Plain-text document sources:
########

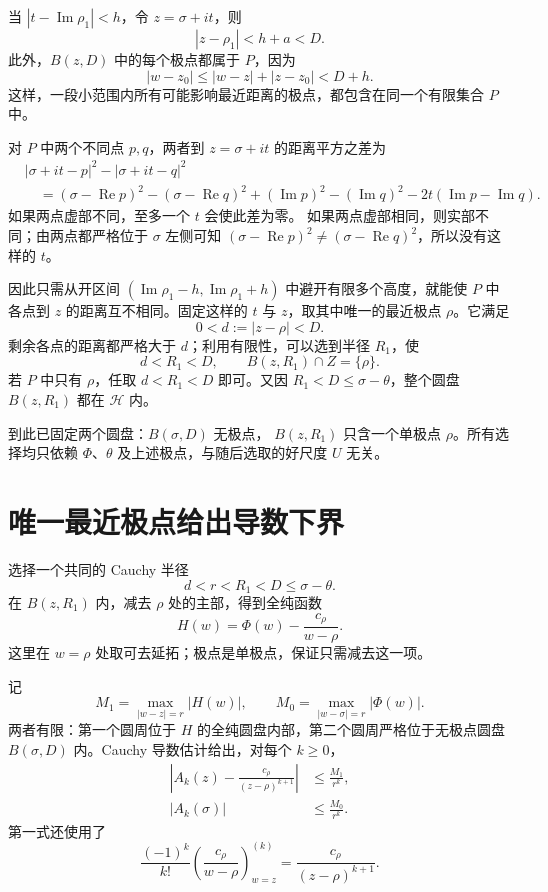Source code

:当 $|t-\operatorname{Im}\rho_1|<h$，令 $z=\sigma+it$，则
\[
 |z-\rho_1|<h+a<D.
\]
此外，$B(z,D)$ 中的每个极点都属于 $P$，因为
\[
 |w-z_0|\le |w-z|+|z-z_0|<D+h.
\]
这样，一段小范围内所有可能影响最近距离的极点，都包含在同一个有限集合 $P$ 中。

对 $P$ 中两个不同点 $p,q$，两者到 $z=\sigma+it$ 的距离平方之差为
\begin{align*}
 &|\sigma+it-p|^2-|\sigma+it-q|^2\\
 &\quad=(\sigma-\operatorname{Re}p)^2
       -(\sigma-\operatorname{Re}q)^2
       +(\operatorname{Im}p)^2-(\operatorname{Im}q)^2
       -2t(\operatorname{Im}p-\operatorname{Im}q).
\end{align*}
如果两点虚部不同，至多一个 $t$ 会使此差为零。
如果两点虚部相同，则实部不同；由两点都严格位于 $\sigma$ 左侧可知
$(\sigma-\operatorname{Re}p)^2\ne
(\sigma-\operatorname{Re}q)^2$，所以没有这样的 $t$。

因此只需从开区间
$(\operatorname{Im}\rho_1-h,\operatorname{Im}\rho_1+h)$
中避开有限多个高度，就能使 $P$ 中各点到 $z$ 的距离互不相同。固定这样的 $t$ 与 $z$，取其中唯一的最近极点 $\rho$。它满足
\[
 0<d:=|z-\rho|<D.
\]
剩余各点的距离都严格大于 $d$；利用有限性，可以选到半径 $R_1$，使
\begin{equation}
 d<R_1<D,\qquad B(z,R_1)\cap Z=\{\rho\}.
 \label{eq:win-isolated-disc}
\end{equation}
若 $P$ 中只有 $\rho$，任取 $d<R_1<D$ 即可。又因
$R_1<D\le\sigma-\theta$，整个圆盘 $B(z,R_1)$ 都在 $\mathcal H$ 内。

到此已固定两个圆盘：$B(\sigma,D)$ 无极点，
$B(z,R_1)$ 只含一个单极点 $\rho$。所有选择均只依赖 $\Phi$、$\theta$ 及上述极点，与随后选取的好尺度 $U$ 无关。

\section{唯一最近极点给出导数下界}

选择一个共同的 Cauchy 半径
\begin{equation}
 d<r<R_1<D\le\sigma-\theta.
 \label{eq:win-cauchy-radius}
\end{equation}
在 $B(z,R_1)$ 内，减去 $\rho$ 处的主部，得到全纯函数
\[
 H(w)=\Phi(w)-\frac{c_\rho}{w-\rho}.
\]
这里在 $w=\rho$ 处取可去延拓；极点是单极点，保证只需减去这一项。

记
\[
 M_1=\max_{|w-z|=r}|H(w)|,\qquad
 M_0=\max_{|w-\sigma|=r}|\Phi(w)|.
\]
两者有限：第一个圆周位于 $H$ 的全纯圆盘内部，第二个圆周严格位于无极点圆盘 $B(\sigma,D)$ 内。Cauchy 导数估计给出，对每个 $k\ge0$，
\begin{align}
 \left|A_k(z)-\frac{c_\rho}{(z-\rho)^{k+1}}\right|
       &\le\frac{M_1}{r^k},\label{eq:win-pole-cauchy}\\
 |A_k(\sigma)|&\le\frac{M_0}{r^k}.
 \label{eq:win-free-cauchy}
\end{align}
第一式还使用了
\[
 \frac{(-1)^k}{k!}
 \left(\frac{c_\rho}{w-\rho}\right)^{(k)}_{\!w=z}
   =\frac{c_\rho}{(z-\rho)^{k+1}}.
\]

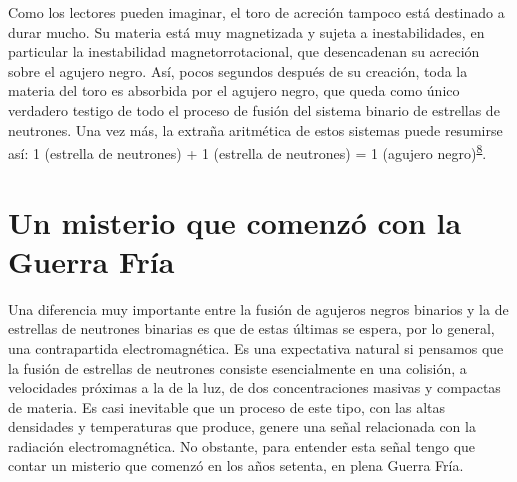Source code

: Como los lectores pueden imaginar, el toro de acreción tampoco está destinado a durar mucho. Su materia está muy magnetizada y sujeta a inestabilidades, en particular la inestabilidad magnetorrotacional, que desencadenan su acreción sobre el agujero negro. Así, pocos segundos después de su creación, toda la materia del toro es absorbida por el agujero negro, que queda como único verdadero testigo de todo el proceso de fusión del sistema binario de estrellas de neutrones. Una vez más, la extraña aritmética de estos sistemas puede resumirse así: 1 (estrella de neutrones) + 1 (estrella de neutrones) = 1 (agujero negro)\textsuperscript{\hyperlink{note:08-08}{8}}.

\section{Un misterio que comenzó con la Guerra Fría}\label{sec:08-gamma}

Una diferencia muy importante entre la fusión de agujeros negros binarios y la de estrellas de neutrones binarias es que de estas últimas se espera, por lo general, una contrapartida electromagnética. Es una expectativa natural si pensamos que la fusión de estrellas de neutrones consiste esencialmente en una colisión, a velocidades próximas a la de la luz, de dos concentraciones masivas y compactas de materia. Es casi inevitable que un proceso de este tipo, con las altas densidades y temperaturas que produce, genere una señal relacionada con la radiación electromagnética. No obstante, para entender esta señal tengo que contar un misterio que comenzó en los años setenta, en plena Guerra Fría.

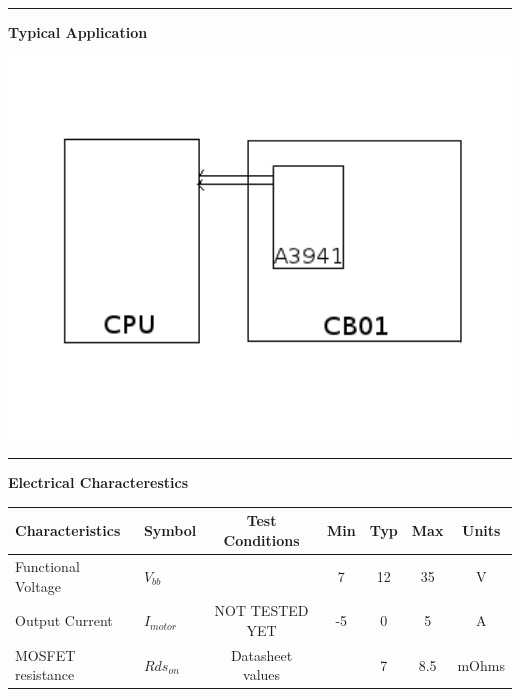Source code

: \documentclass{article}
\begin{document}
\\
\hspace{0.3in}
\hrule
\hspace{0.3in}
\begin{center} 
\large{\textbf{Typical Application}}
\end{center}
\begin{center}
\includegraphics[width=6in]{cb01_typical.png}
\end{center}
\hrule
\newpage
\large{\textbf{Electrical Characterestics}} \\
\begin{center}
\begin{tabular}{|l | l |c| c|c|c|c|}
\hline
Characteristics & Symbol &Test Conditions & Min & Typ & Max & Units \\ \hline
Functional Voltage& $V_{bb}$& & 7&12&35&V \\ \hline 
Output Current & $I_{motor}$ & NOT TESTED YET& -5 & 0& 5 &A \\ \hline
MOSFET resistance & $Rds_{on}$  & Datasheet values& & 7 & 8.5 & mOhms\\\hline
\hline
\end{tabular}
\end{center}
\end{document}
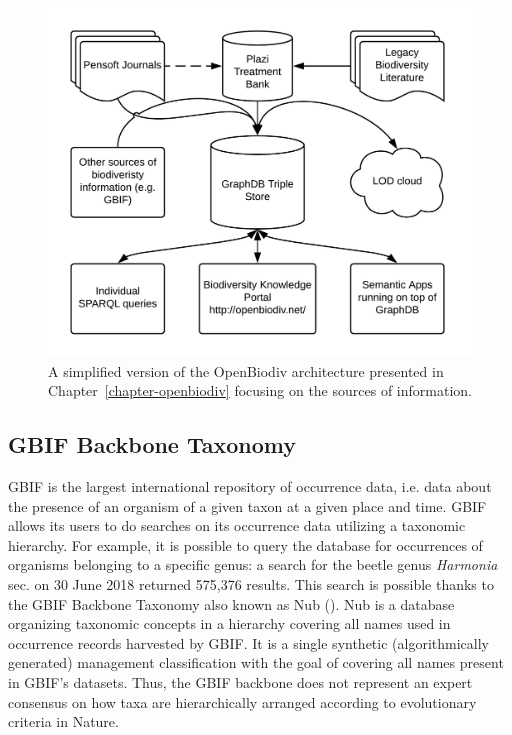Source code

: \begin{figure}
\centering
\includegraphics[width=\textwidth]{Figures/openbiodiv-sources-simple}
\decoRule
\caption{A simplified version of the OpenBiodiv architecture presented in Chapter~\ref{chapter-openbiodiv} focusing on the sources of information.}
\label{fig:openbiodiv-sources-simple}
\end{figure}


\subsection{GBIF Backbone Taxonomy}

GBIF is the largest international repository of occurrence data, i.e. data about the presence of an organism of a given taxon at a given place and time. GBIF allows its users to do searches on its occurrence data utilizing a taxonomic hierarchy. For example, it is possible to query the database  for occurrences of organisms belonging to a specific genus: a search for the beetle genus \textit{Harmonia} sec. \cite{gbif_secretariat_gbif_2017-1} on 30 June 2018 returned 575,376 results. This search is possible thanks to the GBIF Backbone Taxonomy also known as Nub (\cite{gbif_secretariat_gbif_2017-1}). Nub is a database organizing taxonomic concepts in a hierarchy covering all names used in occurrence records harvested by GBIF.  It is a single synthetic (algorithmically generated) management classification with the goal of covering all names present in GBIF's datasets. Thus, the GBIF backbone does not represent an expert consensus on how taxa are hierarchically arranged according to evolutionary criteria in Nature.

########

PROBLEM TO SOLVE
For every line of the records that includes the string "GBIF", add one to a tally; the answer is that tally alone.

ANSWER SECTION
2